God was helpful to me in finding a way to communicate the gospel without compromising it, but connect it to aspirations and fears and baseline personal and cultural narratives. You find out whatever the culture or person is looking to for meaning, and you show that while it is a good thing, you’ve turned it into an idol and only in Jesus Christ will that aspiration ever be fulfilled. That’s basically how you preach.
I am not sure how much this conviction is rooted in a particular theology of the world and God’s relating to it, but put this way it sounds like a good strategy because it works. For Keller, this attentive listening is not just done in relation to culture, but also to in relation to individuals.
Everybody has got a story. If you’re able to inhabit that so well that [people] feel that you know their story better than they do, and then show in a compelling way how that story is only going to find resolution in Jesus, then they are going to find a compelling case for Christianity.
A recent Grove booklet, by another Tim, Tim Sumpter, explores this issue along similar lines. Tim coins the word ‘evangelistening’ as a way of describing the strategy not only of Jesus but also Paul and others in the New Testament:
Jesus models a person-centred style of evangelism which starts with individuals. He not only spoke words of truth, he also embodied practical compassion, resulting in his readiness to ignore long-established cultural conventions which would have prevented him from ever meeting most of the individuals listed above. He even made it easy for people to walk away without mocking them or disparaging them in any way (Mark 10.17–27; John 6.60–69). Here was a style of evangelism free from the pushy coerciveness which some evangelists have employed, hallmarked by compassion, care, dignity and the ability to listen.

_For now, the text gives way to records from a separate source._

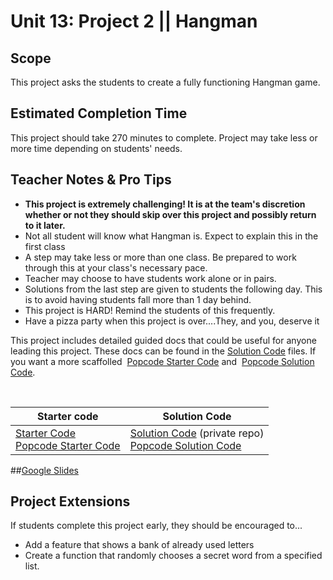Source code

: # Unit 13: Project 2 || Hangman


## Scope
This project asks the students to create a fully functioning Hangman game.

## Estimated Completion Time
This project should take 270 minutes to complete. Project may take less or more time depending on students' needs.  

## Teacher Notes & Pro Tips
* **This project is extremely challenging! It is at the team's discretion whether or not they should skip over this project and possibly return to it later.**
* Not all student will know what Hangman is. Expect to explain this in the first class
* A step may take less or more than one class. Be prepared to work through this at your class's necessary pace.
* Teacher may choose to have students work alone or in pairs.
* Solutions from the last step are given to students the following day. This is to avoid having students fall more than 1 day behind. 
* This project is HARD! Remind the students of this frequently.
* Have a pizza party when this project is over....They, and you, deserve it  

This project includes detailed guided docs that could be useful for anyone leading this project. These docs can be found in the [Solution Code](https://github.com/ScriptEdcurriculum/solutions2016/tree/master/year1/unit13/project2) files. If you want a more scaffolled  [Popcode Starter Code](https://popcode.org/?gist=0cd101af6c5e408c757f53c027ce75bb) and  [Popcode Solution Code](https://popcode.org/?gist=4c8e276cfa58f09585ecfcce56ba9f2f). 
 



<br>

| Starter code | Solution Code |
|-------|-------|
|[Starter Code](https://github.com/ScriptEdcurriculum/unit13HangmanStarterCode) <br> [Popcode Starter Code](https://popcode.org/?gist=0cd101af6c5e408c757f53c027ce75bb)| [Solution Code](https://github.com/ScriptEdcurriculum/solutions2016/tree/master/year1/unit13/project2) (private repo)  <br> [Popcode Solution Code](https://popcode.org/?gist=4c8e276cfa58f09585ecfcce56ba9f2f)|

##[Google Slides](https://docs.google.com/presentation/d/1yaBx7PiRJ0egSAkfovDht8uVWjyyU8aDo8ZtzWUfjSs/edit?usp=sharing)

## Project Extensions
If students complete this project early, they should be encouraged to...

* Add a feature that shows a bank of already used letters
* Create a function that randomly chooses a secret word from a specified list.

After exploring ways that this can work out in practice for individuals and churches, he highlights its value:
Evangelistening, as an evolving process, is one small attempt to repaint evangelism according to the original colours of the New Testament. It is not a panacea and does not mean we have not made mistakes; we will have made many of those on the journey so far. But alongside those, this style of evangelism has produced fruit, both in giving some Christians confidence to live more evangelistically and in helping some individuals come to Christian faith for the first time.
I do hope and pray that the ‘Estates Evangelism’ project bears fruit, not for our sake but for the sake of those who have not yet heard the good news in a way that they can receive it. But we might need to listen to a whole range of people, including American Calvinists like Tim Keller, if we are going to get this right.